Nigeria’s money supply surged to an all-time high of N51.8 trillion in November 2022, resulting in a N7.97 trillion increase year to date. This is according to statistics obtained from the Central Bank of Nigeria (CBN).
The broad money supply (M3), which is used to measure liquidity in the economy has been on an upward trajectory in recent years and at a rapid pace.
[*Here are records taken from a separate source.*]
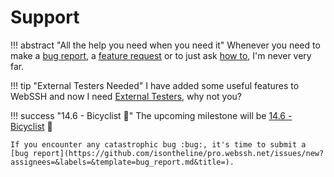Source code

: # Support
!!! abstract "All the help you need when you need it"
    Whenever you need to make a [bug report](https://github.com/isontheline/pro.webssh.net/issues/new?assignees=&labels=&template=bug_report.md&title=), a [feature request](https://github.com/isontheline/pro.webssh.net/issues/new?assignees=&labels=&template=feature_request.md&title=) or to just ask [how to](https://github.com/isontheline/pro.webssh.net/issues/new?assignees=&labels=&template=how_to.md&title=), I'm never very far.

!!! tip "External Testers Needed"
    I have added some useful features to WebSSH and now I need [External Testers](/becoming-external-tester), why not you?

!!! success "14.6 - Bicyclist :bicyclist:"
    The upcoming milestone will be [14.6 - Bicyclist](https://github.com/isontheline/pro.webssh.net/milestone/9) :bicyclist:

    If you encounter any catastrophic bug :bug:, it's time to submit a [bug report](https://github.com/isontheline/pro.webssh.net/issues/new?assignees=&labels=&template=bug_report.md&title=).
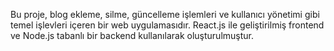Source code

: Bu proje, blog ekleme, silme, güncelleme işlemleri ve kullanıcı yönetimi gibi temel işlevleri içeren bir web uygulamasıdır. React.js ile geliştirilmiş frontend ve Node.js tabanlı bir backend kullanılarak oluşturulmuştur.
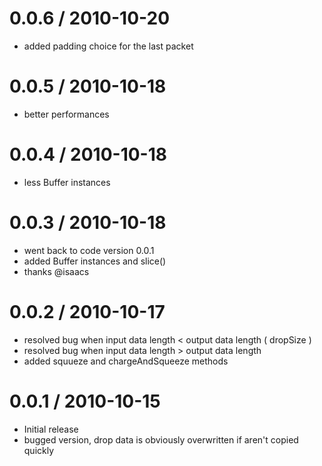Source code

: 0.0.6 / 2010-10-20
==================
  
  * added padding choice for the last packet

0.0.5 / 2010-10-18
==================
  
  * better performances

0.0.4 / 2010-10-18
==================
  
  * less Buffer instances

0.0.3 / 2010-10-18
==================
  
  * went back to code version 0.0.1
  * added Buffer instances and slice()
  * thanks @isaacs

0.0.2 / 2010-10-17
==================
  
  * resolved bug when input data length < output data length ( dropSize )
  * resolved bug when input data length > output data length
  * added squueze and chargeAndSqueeze methods
  
0.0.1 / 2010-10-15
==================

  * Initial release
  * bugged version, drop data is obviously overwritten if aren't copied quickly
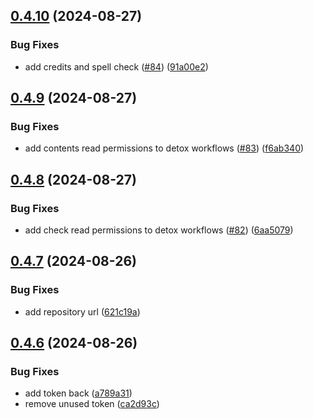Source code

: ## [0.4.10](https://github.com/software-mansion/setup-ci/compare/v0.4.9...v0.4.10) (2024-08-27)

### Bug Fixes

- add credits and spell check ([#84](https://github.com/software-mansion/setup-ci/issues/84)) ([91a00e2](https://github.com/software-mansion-labs/react-native-ci-cli/commit/91a00e2a24207ce7535acdb2bbd9d542d9d41479))

## [0.4.9](https://github.com/software-mansion/setup-ci/compare/v0.4.8...v0.4.9) (2024-08-27)

### Bug Fixes

- add contents read permissions to detox workflows ([#83](https://github.com/software-mansion/setup-ci/issues/83)) ([f6ab340](https://github.com/software-mansion-labs/react-native-ci-cli/commit/f6ab340ef66cda33727044e700c05a19f6ba2af9))

## [0.4.8](https://github.com/software-mansion/setup-ci/compare/v0.4.7...v0.4.8) (2024-08-27)

### Bug Fixes

- add check read permissions to detox workflows ([#82](https://github.com/software-mansion/setup-ci/issues/82)) ([6aa5079](https://github.com/software-mansion-labs/react-native-ci-cli/commit/6aa5079824fd0b5612b59150346ac0c6f564d564))

## [0.4.7](https://github.com/software-mansion/setup-ci/compare/v0.4.6...v0.4.7) (2024-08-26)

### Bug Fixes

- add repository url ([621c19a](https://github.com/software-mansion/setup-ci/commit/621c19af3ac0fc63785b79f22c012ec4ae6bbb9b))

## [0.4.6](https://github.com/software-mansion/setup-ci/compare/v0.4.5...v0.4.6) (2024-08-26)

### Bug Fixes

- add token back ([a789a31](https://github.com/software-mansion/setup-ci/commit/a789a315f947191572b47be70531b7e17329f45e))
- remove unused token ([ca2d93c](https://github.com/software-mansion/setup-ci/commit/ca2d93c138714c3e8bba9009ded175b6af56de1d))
It comprises net foreign assets and net domestic assets.
The increase in the country’s broad money supply is despite measures by the apex bank to mop-up excess liquidity by adopting a hawkish monetary policy stance, by raising the monetary policy rate by 500 basis points between May and November 2022.
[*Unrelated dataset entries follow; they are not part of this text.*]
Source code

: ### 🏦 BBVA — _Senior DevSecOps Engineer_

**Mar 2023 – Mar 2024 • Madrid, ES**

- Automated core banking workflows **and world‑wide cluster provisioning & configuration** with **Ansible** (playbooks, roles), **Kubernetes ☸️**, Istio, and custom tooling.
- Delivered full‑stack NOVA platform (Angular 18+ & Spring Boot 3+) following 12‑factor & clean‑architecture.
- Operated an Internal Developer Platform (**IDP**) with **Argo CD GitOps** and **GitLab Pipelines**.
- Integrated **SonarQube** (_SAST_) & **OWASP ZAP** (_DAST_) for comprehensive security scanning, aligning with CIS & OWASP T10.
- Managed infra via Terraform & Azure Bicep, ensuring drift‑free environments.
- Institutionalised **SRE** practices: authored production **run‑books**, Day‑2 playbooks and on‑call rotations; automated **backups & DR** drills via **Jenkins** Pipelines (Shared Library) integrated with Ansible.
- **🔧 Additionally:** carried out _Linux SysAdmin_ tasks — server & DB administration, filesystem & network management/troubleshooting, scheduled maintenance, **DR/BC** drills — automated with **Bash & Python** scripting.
Specifically, the CBN adjusted the MPR from 11.5% which it adopted in September 2020 to 16.5% in its last committee meeting, in a bid to tackle the rising rate of the inflation rate and persistent depreciation of the exchange rate.
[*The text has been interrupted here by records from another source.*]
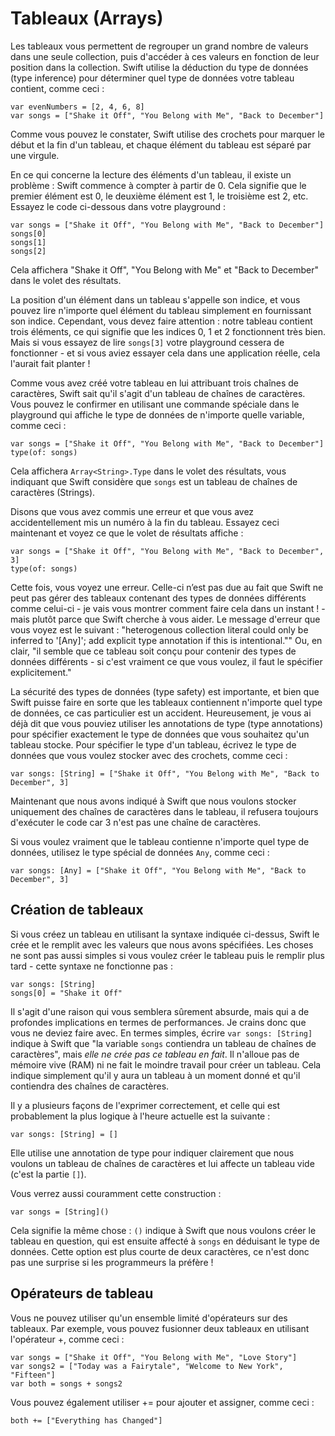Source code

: # Tableaux (Arrays)

Les tableaux vous permettent de regrouper un grand nombre de valeurs dans une seule collection, puis d'accéder à ces valeurs en fonction de leur position dans la collection. Swift utilise la déduction du type de données (type inference) pour déterminer quel type de données votre tableau contient, comme ceci :

    var evenNumbers = [2, 4, 6, 8]
    var songs = ["Shake it Off", "You Belong with Me", "Back to December"]

Comme vous pouvez le constater, Swift utilise des crochets pour marquer le début et la fin d'un tableau, et chaque élément du tableau est séparé par une virgule.

En ce qui concerne la lecture des éléments d'un tableau, il existe un problème : Swift commence à compter à partir de 0. Cela signifie que le premier élément est 0, le deuxième élément est 1, le troisième est 2, etc. Essayez le code ci-dessous dans votre playground :

    var songs = ["Shake it Off", "You Belong with Me", "Back to December"]
    songs[0]
    songs[1]
    songs[2]

Cela affichera "Shake it Off", "You Belong with Me" et "Back to December" dans le volet des résultats.

La position d'un élément dans un tableau s'appelle son indice, et vous pouvez lire n'importe quel élément du tableau simplement en fournissant son indice. Cependant, vous devez faire attention : notre tableau contient trois éléments, ce qui signifie que les indices 0, 1 et 2 fonctionnent très bien. Mais si vous essayez de lire `songs[3]` votre playground cessera de fonctionner - et si vous aviez essayer cela dans une application réelle, cela l'aurait fait planter !

Comme vous avez créé votre tableau en lui attribuant trois chaînes de caractères, Swift sait qu'il s'agit d'un tableau de chaînes de caractères. Vous pouvez le confirmer en utilisant une commande spéciale dans le playground qui affiche le type de données de n'importe quelle variable, comme ceci :

    var songs = ["Shake it Off", "You Belong with Me", "Back to December"]
    type(of: songs)

Cela affichera `Array<String>.Type` dans le volet des résultats, vous indiquant que Swift considère que `songs` est un tableau de chaînes de caractères (Strings).

Disons que vous avez commis une erreur et que vous avez accidentellement mis un numéro à la fin du tableau. Essayez ceci maintenant et voyez ce que le volet de résultats affiche :

    var songs = ["Shake it Off", "You Belong with Me", "Back to December", 3]
    type(of: songs)

Cette fois, vous voyez une erreur. Celle-ci n’est pas due au fait que Swift ne peut pas gérer des tableaux contenant des types de données différents comme celui-ci - je vais vous montrer comment faire cela dans un instant ! - mais plutôt parce que Swift cherche à vous aider. Le message d'erreur que vous voyez est le suivant : "heterogenous collection literal could only be inferred to '[Any]'; add explicit type annotation if this is intentional."" Ou, en clair, "il semble que ce tableau soit conçu pour contenir des types de données différents - si c'est vraiment ce que vous voulez, il faut le spécifier explicitement."

La sécurité des types de données (type safety) est importante, et bien que Swift puisse faire en sorte que les tableaux contiennent n'importe quel type de données, ce cas particulier est un accident. Heureusement, je vous ai déjà dit que vous pouviez utiliser les annotations de type (type annotations) pour spécifier exactement le type de données que vous souhaitez qu'un tableau stocke. Pour spécifier le type d'un tableau, écrivez le type de données que vous voulez stocker avec des crochets, comme ceci :

    var songs: [String] = ["Shake it Off", "You Belong with Me", "Back to December", 3]

Maintenant que nous avons indiqué à Swift que nous voulons stocker uniquement des chaînes de caractères dans le tableau, il refusera toujours d'exécuter le code car 3 n'est pas une chaîne de caractères.

Si vous voulez vraiment que le tableau contienne n'importe quel type de données, utilisez le type spécial de données `Any`, comme ceci :

    var songs: [Any] = ["Shake it Off", "You Belong with Me", "Back to December", 3]


## Création de tableaux

Si vous créez un tableau en utilisant la syntaxe indiquée ci-dessus, Swift le crée et le remplit avec les valeurs que nous avons spécifiées. Les choses ne sont pas aussi simples si vous voulez créer le tableau puis le remplir plus tard - cette syntaxe ne fonctionne pas :

    var songs: [String]
    songs[0] = "Shake it Off"

Il s'agit d'une raison qui vous semblera sûrement absurde, mais qui a de profondes implications en termes de performances. Je crains donc que vous ne deviez faire avec. En termes simples, écrire `var songs: [String]` indique à Swift que "la variable `songs` contiendra un tableau de chaînes de caractères", mais *elle ne crée pas ce tableau en fait*. Il n'alloue pas de mémoire vive (RAM) ni ne fait le moindre travail pour créer un tableau. Cela indique simplement qu'il y aura un tableau à un moment donné et qu'il contiendra des chaînes de caractères.

Il y a plusieurs façons de l'exprimer correctement, et celle qui est probablement la plus logique à l'heure actuelle est la suivante :

    var songs: [String] = []

Elle utilise une annotation de type pour indiquer clairement que nous voulons un tableau de chaînes de caractères et lui affecte un tableau vide (c'est la partie `[]`).

Vous verrez aussi couramment cette construction :

    var songs = [String]()

Cela signifie la même chose : `()` indique à Swift que nous voulons créer le tableau en question, qui est ensuite affecté à `songs` en déduisant le type de données. Cette option est plus courte de deux caractères, ce n'est donc pas une surprise si les programmeurs la préfère !


## Opérateurs de tableau

Vous ne pouvez utiliser qu'un ensemble limité d'opérateurs sur des tableaux. Par exemple, vous pouvez fusionner deux tableaux en utilisant l'opérateur +, comme ceci :

    var songs = ["Shake it Off", "You Belong with Me", "Love Story"]
    var songs2 = ["Today was a Fairytale", "Welcome to New York", "Fifteen"]
    var both = songs + songs2

Vous pouvez également utiliser += pour ajouter et assigner, comme ceci :

    both += ["Everything has Changed"]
A further look at the data from the apex bank revealed that the increase in Nigeria’s broad money supply was driven by the surge in the net domestic assets (NDA), which gained N11.18 trillion between January and November 2022, while net foreign assets declined by N3.21 trillion in the same period.
Specifically, the CBN’s monetary policy committee attributed the increase in the country’s money supply to increased claims. An excerpt from the November 2022 MPC communique said:
“This growth was driven by increased claims on ‘Other Sectors’ (other financial corporations, public non-financial corporations, and private sector).”
Fuelling higher inflation: Nigeria’s inflation numbers have responded in the same direction as the money supply movement, touching a 17-year high in November 2022 on the back of ten consecutive months of inflation increases.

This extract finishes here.